How to Help your Teen Cope with Public Speaking

Check out some useful ways on how to help your teen cope with public speaking.

The truth is most people are scared of public speaking. Glossophobia is the proper name for this fear, and it affects an estimated 75% of all people of all ages. It’s no wonder that a teenager may also feel a strong sense of anxiety and dread when it comes to public speaking that is increased by their completely normal teenage anxieties about standing out, making mistakes in front of others, or just not being super perfect at things.

Public speaking is almost unavoidable, and while it may be tempting to try to get out of it that isn’t the best plan. Regardless of what career your child pursues public speaking will eventually be a part of it and learning to cope with the anxiety it causes and practicing the skills needed early can really help them stand out as an adult.

Why are they afraid?

Public speaking causes anxiety in most people, but it’s hard to pin down why. Scientists think it may be a combination of the kind of anxiety that we get when we feel people are watching us and a real fear of being evaluated on something that your teen feels that they aren’t good at.

While a speech can cause most people to dip their toes in the anxiety pool, for some it is worse than that and they may even begin to have physical symptoms beyond butterflies in the stomach. The longer they anticipate having to get up and speak the more that anxiety grows and the bigger the problem becomes.

Early practice

Some kids are afraid of talking in front of people at all. This includes being called on in class to answer a question or being asked to read out loud in front of peers. Practicing for these situations can be tricky to try at home, but it is important.

Letting your child order for everyone at the table when you go out to eat can be a great way for them to practice speaking up, and improvise some of the skills they will use when doing public speaking, including being purposeful when they speak, remembering what they wanted to say, and responding to questions from the audience (the waitstaff). Even though the prospect of this may be overwhelming for your child remind them that you are there if they need your and that the waitstaff isn’t grading them.

Being prepared

The first step to overcoming problems with public speaking is to eliminate as many of the factors causing the anxiety as possible.

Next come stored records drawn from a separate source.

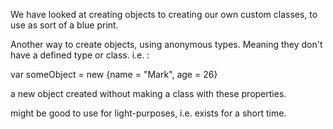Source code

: We have looked at creating objects to creating our own custom classes, to use as sort of a blue print. 

Another way to create objects, using anonymous types. Meaning they don't have a defined type or class. i.e. :

var someObject = new {name = "Mark", age = 26}

a new object created without making a class with these properties. 

might be good to use for light-purposes, i.e. exists for a short time. 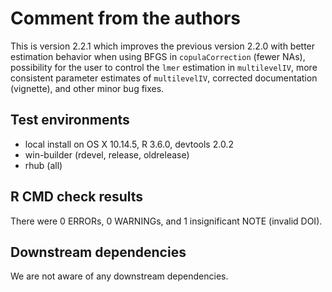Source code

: # Comment from the authors
This is version 2.2.1 which improves the previous version 2.2.0 with better estimation behavior when using BFGS in `copulaCorrection` (fewer NAs), possibility for the user to control the `lmer` estimation in `multilevelIV`, more consistent parameter estimates of `multilevelIV`, corrected documentation (vignette), and other minor bug fixes.


## Test environments
* local install on OS X 10.14.5, R 3.6.0, devtools 2.0.2
* win-builder (rdevel, release, oldrelease)
* rhub (all)

## R CMD check results 
There were 0 ERRORs, 0 WARNINGs, and 1 insignificant NOTE (invalid DOI).

## Downstream dependencies
We are not aware of any downstream dependencies.
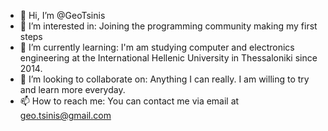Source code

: - 👋 Hi, I’m @GeoTsinis
- 👀 I’m interested in: Joining the programming community making my first steps 
- 🌱 I’m currently learning: I'm am studying computer and electronics engineering at the International Hellenic University in Thessaloniki since 2014.
- 💞️ I’m looking to collaborate on: Anything I can really. I am willing to try and learn more everyday. 
- 📫 How to reach me: You can contact me via email at geo.tsinis@gmail.com

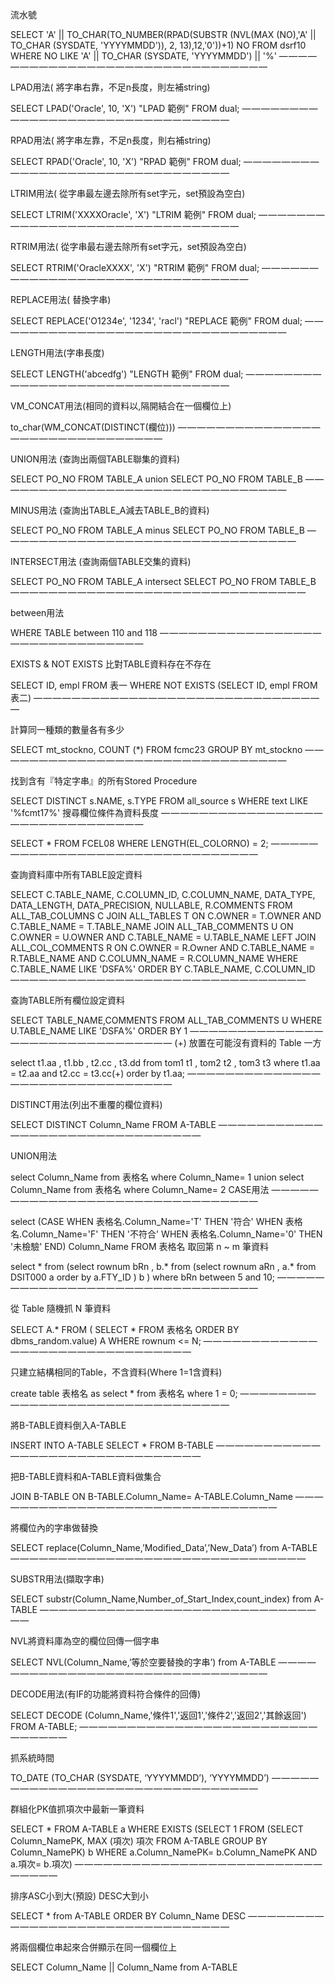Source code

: 流水號

SELECT 'A' || TO_CHAR(TO_NUMBER(RPAD(SUBSTR (NVL(MAX (NO),'A' || TO_CHAR (SYSDATE, 'YYYYMMDD')), 2, 13),12,'0'))+1) NO
FROM dsrf10
WHERE NO LIKE 'A' || TO_CHAR (SYSDATE, 'YYYYMMDD') || '%'
— — — — — — — — — — — — — — — — — — — — — — — — — — — — — — —

LPAD用法( 將字串右靠，不足n長度，則左補string)

SELECT LPAD('Oracle', 10, 'X') "LPAD 範例" FROM dual;
— — — — — — — — — — — — — — — — — — — — — — — — — — — — — — —

RPAD用法( 將字串左靠，不足n長度，則右補string)

SELECT RPAD('Oracle', 10, 'X') "RPAD 範例" FROM dual;
— — — — — — — — — — — — — — — — — — — — — — — — — — — — — — —

LTRIM用法( 從字串最左邊去除所有set字元，set預設為空白)

SELECT LTRIM('XXXXOracle', 'X') "LTRIM 範例" FROM dual;
— — — — — — — — — — — — — — — — — — — — — — — — — — — — — — —

RTRIM用法( 從字串最右邊去除所有set字元，set預設為空白)

SELECT RTRIM('OracleXXXX', 'X') "RTRIM 範例" FROM dual;
— — — — — — — — — — — — — — — — — — — — — — — — — — — — — — —

REPLACE用法( 替換字串)

SELECT REPLACE('O1234e', '1234', 'racl') "REPLACE 範例" FROM dual;
— — — — — — — — — — — — — — — — — — — — — — — — — — — — — — —

LENGTH用法(字串長度)

SELECT LENGTH('abcedfg') "LENGTH 範例" FROM dual;
— — — — — — — — — — — — — — — — — — — — — — — — — — — — — — —

VM_CONCAT用法(相同的資料以,隔開結合在一個欄位上)

to_char(WM_CONCAT(DISTINCT(欄位)))
— — — — — — — — — — — — — — — — — — — — — — — — — — — — — — —

UNION用法 (查詢出兩個TABLE聯集的資料)

SELECT PO_NO FROM TABLE_A
union
SELECT PO_NO FROM TABLE_B
— — — — — — — — — — — — — — — — — — — — — — — — — — — — — — —

MINUS用法 (查詢出TABLE_A減去TABLE_B的資料)

SELECT PO_NO FROM TABLE_A
minus
SELECT PO_NO FROM TABLE_B
— — — — — — — — — — — — — — — — — — — — — — — — — — — — — — —

INTERSECT用法 (查詢兩個TABLE交集的資料)

SELECT PO_NO FROM TABLE_A
intersect
SELECT PO_NO FROM TABLE_B
— — — — — — — — — — — — — — — — — — — — — — — — — — — — — — —

between用法

WHERE TABLE between 110 and 118
— — — — — — — — — — — — — — — — — — — — — — — — — — — — — — —

EXISTS & NOT EXISTS 比對TABLE資料存在不存在

SELECT  ID, empl   FROM 表一 
WHERE  NOT EXISTS 
(SELECT  ID, empl  FROM 表二)
— — — — — — — — — — — — — — — — — — — — — — — — — — — — — — —

計算同一種類的數量各有多少

SELECT   mt_stockno, COUNT (*)
FROM fcmc23
GROUP BY mt_stockno
— — — — — — — — — — — — — — — — — — — — — — — — — — — — — — —

找到含有『特定字串』的所有Stored Procedure

SELECT DISTINCT s.NAME, s.TYPE
FROM all_source s
WHERE text LIKE '%fcmt17%'
搜尋欄位條件為資料長度
— — — — — — — — — — — — — — — — — — — — — — — — — — — — — — —

SELECT *
FROM FCEL08
WHERE LENGTH(EL_COLORNO) = 2;
— — — — — — — — — — — — — — — — — — — — — — — — — — — — — — —

查詢資料庫中所有TABLE設定資料

SELECT
C.TABLE_NAME, C.COLUMN_ID, C.COLUMN_NAME,
DATA_TYPE, DATA_LENGTH, DATA_PRECISION,
NULLABLE, R.COMMENTS
FROM
ALL_TAB_COLUMNS C
JOIN ALL_TABLES T ON
C.OWNER = T.OWNER AND C.TABLE_NAME = T.TABLE_NAME
JOIN ALL_TAB_COMMENTS U ON
C.OWNER = U.OWNER AND C.TABLE_NAME = U.TABLE_NAME
LEFT JOIN ALL_COL_COMMENTS R ON
C.OWNER = R.Owner AND
C.TABLE_NAME = R.TABLE_NAME AND
C.COLUMN_NAME = R.COLUMN_NAME
WHERE
C.TABLE_NAME  LIKE  'DSFA%'
ORDER BY C.TABLE_NAME, C.COLUMN_ID
— — — — — — — — — — — — — — — — — — — — — — — — — — — — — — —

查詢TABLE所有欄位設定資料

SELECT TABLE_NAME,COMMENTS
FROM
ALL_TAB_COMMENTS U
WHERE    U.TABLE_NAME  LIKE  'DSFA%' ORDER BY 1
— — — — — — — — — — — — — — — — — — — — — — — — — — — — — — —
(+) 放置在可能沒有資料的 Table 一方

select t1.aa
     , t1.bb
     , t2.cc
     , t3.dd
  from tom1 t1
     , tom2 t2
     , tom3 t3
 where t1.aa = t2.aa
   and t2.cc = t3.cc(+)
 order by t1.aa;
— — — — — — — — — — — — — — — — — — — — — — — — — — — — — — —
 
DISTINCT用法(列出不重覆的欄位資料)

SELECT 
 DISTINCT Column_Name
FROM A-TABLE
— — — — — — — — — — — — — — — — — — — — — — — — — — — — — — —

UNION用法

select Column_Name
  from 表格名
 where Column_Name= 1
union
select Column_Name
  from 表格名
 where Column_Name= 2
CASE用法
— — — — — — — — — — — — — — — — — — — — — — — — — — — — — — —

select (CASE WHEN 表格名.Column_Name='T' THEN '符合' WHEN 表格名.Column_Name='F' THEN '不符合' WHEN 表格名.Column_Name='0' THEN '未檢驗' END) Column_Name FROM 表格名
取回第 n ~ m 筆資料

select *
  from (select rownum bRn
             , b.*
          from (select rownum aRn
                     , a.*
                  from DSIT000 a
                 order by a.FTY_ID
               ) b
       )
 where bRn between 5 and 10;
— — — — — — — — — — — — — — — — — — — — — — — — — — — — — — —
 
從 Table 隨機抓 N 筆資料

SELECT A.*
FROM ( SELECT * FROM 表格名 ORDER BY dbms_random.value) A
WHERE rownum <= N;
— — — — — — — — — — — — — — — — — — — — — — — — — — — — — — —

只建立結構相同的Table，不含資料(Where 1=1含資料)

create table 表格名 as
select *
from 表格名 where 1 = 0;
— — — — — — — — — — — — — — — — — — — — — — — — — — — — — — —

將B-TABLE資料倒入A-TABLE

INSERT INTO A-TABLE SELECT * FROM B-TABLE
— — — — — — — — — — — — — — — — — — — — — — — — — — — — — — —

把B-TABLE資料和A-TABLE資料做集合

JOIN B-TABLE ON B-TABLE.Column_Name= A-TABLE.Column_Name
— — — — — — — — — — — — — — — — — — — — — — — — — — — — — — —

將欄位內的字串做替換

SELECT replace(Column_Name,’Modified_Data’,’New_Data’) from A-TABLE
— — — — — — — — — — — — — — — — — — — — — — — — — — — — — — —

SUBSTR用法(擷取字串)

SELECT substr(Column_Name,Number_of_Start_Index,count_index)
from A-TABLE
— — — — — — — — — — — — — — — — — — — — — — — — — — — — — — —

NVL將資料庫為空的欄位回傳一個字串

SELECT NVL(Column_Name,’等於空要替換的字串’) from A-TABLE
— — — — — — — — — — — — — — — — — — — — — — — — — — — — — — —

DECODE用法(有IF的功能將資料符合條件的回傳)

SELECT  DECODE (Column_Name,'條件1','返回1','條件2','返回2','其餘返回') 
FROM A-TABLE;
— — — — — — — — — — — — — — — — — — — — — — — — — — — — — — —

抓系統時間

TO_DATE (TO_CHAR (SYSDATE, ‘YYYYMMDD’), ‘YYYYMMDD’)
— — — — — — — — — — — — — — — — — — — — — — — — — — — — — — —

群組化PK值抓項次中最新一筆資料

SELECT *
FROM A-TABLE a
WHERE EXISTS (SELECT 1
FROM (SELECT Column_NamePK, MAX (項次) 項次
FROM A-TABLE
GROUP BY Column_NamePK) b
WHERE a.Column_NamePK= b.Column_NamePK
AND a.項次= b.項次)
— — — — — — — — — — — — — — — — — — — — — — — — — — — — — — —

排序ASC小到大(預設) DESC大到小

SELECT * from A-TABLE ORDER BY Column_Name DESC
— — — — — — — — — — — — — — — — — — — — — — — — — — — — — — —

將兩個欄位串起來合併顯示在同一個欄位上

SELECT Column_Name || Column_Name from A-TABLE
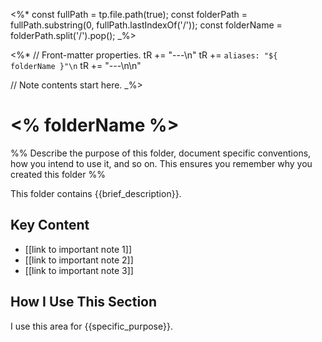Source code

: <%*
const fullPath = tp.file.path(true);
const folderPath = fullPath.substring(0, fullPath.lastIndexOf('/'));
const folderName = folderPath.split('/').pop();
_%>

<%*
// Front-matter properties.
tR += "---\n"
tR += `aliases: "${ folderName }"\n`
tR += "---\n\n"

// Note contents start here.
_%>

# <% folderName %>

%% Describe the purpose of this folder, document specific conventions, how you intend to use it, and so on. This ensures you remember why you created this folder %%

This folder contains {{brief_description}}.

## Key Content

- [[link to important note 1]]
- [[link to important note 2]]
- [[link to important note 3]]

## How I Use This Section

I use this area for {{specific_purpose}}.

Learning to over prepare can help your child feel less anxiety about forgetting their speech, pronouncing words wrong, or other slip-ups that are keeping them awake at night.

Start with a topic that is easy for them to talk about, one they may already know a bit about. Then make an outline of the speech, it should have a beginning, a middle and end. The beginning should introduce the topic to the audience, and each point in the middle should build on the previous, then the end should sum everything up. By outlining the speech and then working on writing it your teen is giving your child a chance to figure out a natural flow for the speech and that will help them to avoid losing their place and forgetting what they were saying.

Once the speech is written it’s time to start practicing it. Memorizing it word for word isn’t a winning strategy for most people. It is better to focus on the main points and the ways your teen wants to express them. This allows your teen not only to ad-lib if your teen gets lost or confused but helps your teen keep your note cards simple which can help your teen to avoid using them as a crutch and just reading them monotone to the audience.

Public speaking is 50% relaying information and 50% performance. Using a mirror or video to practice can help point out areas where body language and eye contact can be improved. Using body language and eye contact with your audience can help your teen appear less awkward and nervous and can also help them to mentally gloss over any imperfections. These things can be practiced and should be. Use your hand gestures wisely to help emphasize your speech points, and to keep your teen from not knowing what to do with their hands. Writing out a script for gestures that aligns with the speech can also help kinetic learners to remember when to say what.

Practice alone at first, and then in front of a trusted adult or two after that. The more times your teen gives your speech before it’s time to actually give the speech the better your teen will be at it. Remember that school is for learning and nobody expects perfection but with a bit of preparation, your teen can definitely outshine their peers.

Showtime advise for teens

Make sure to get plenty of sleep before a speech, well-rested people are better at dealing with anxiety than sleep deprived ones. Do a double check to make sure your teen has any props or materials your teen needs like note cards, or presentation posters.

Try to remain relaxed and use mindfulness exercises to help if anxiety starts getting too bad. Accept feelings of anxiety as valid, take deep breaths, and mentally go through your speech to help assure that your teen knows what is happening and when.

Remember that it is going to be over soon. No matter how your teen does, it’s okay. Even if your teen is being graded, your teen is their harshest critic. Your teen and your trusted family member are likely the only ones who know what a perfect run through will look like, so try to focus on hitting the main ideas and forget the notion that your teen has to be absolutely perfect when they’re making your speech. As long as your teen gets up there and does their best they will be great.

After the speech

Immediately after the speech or as soon as your teen can make a list of everything that they did well and a few things that they want to work on. While it’s fresh in their mind they’ll be able to find the real criticism. Try to avoid going over and over any small mistakes your teen made. Just acknowledge them and then move along with life. Getting bogged down with a few minor slip-ups is not going to make your teen a better speaker, it will only add to the baggage they carry into their next speech.

Every speech will be a new learning opportunity and the more your teen does it, the better they’ll become. Be kind and gentle with your teen and your teen will help them on their road to public speaking success.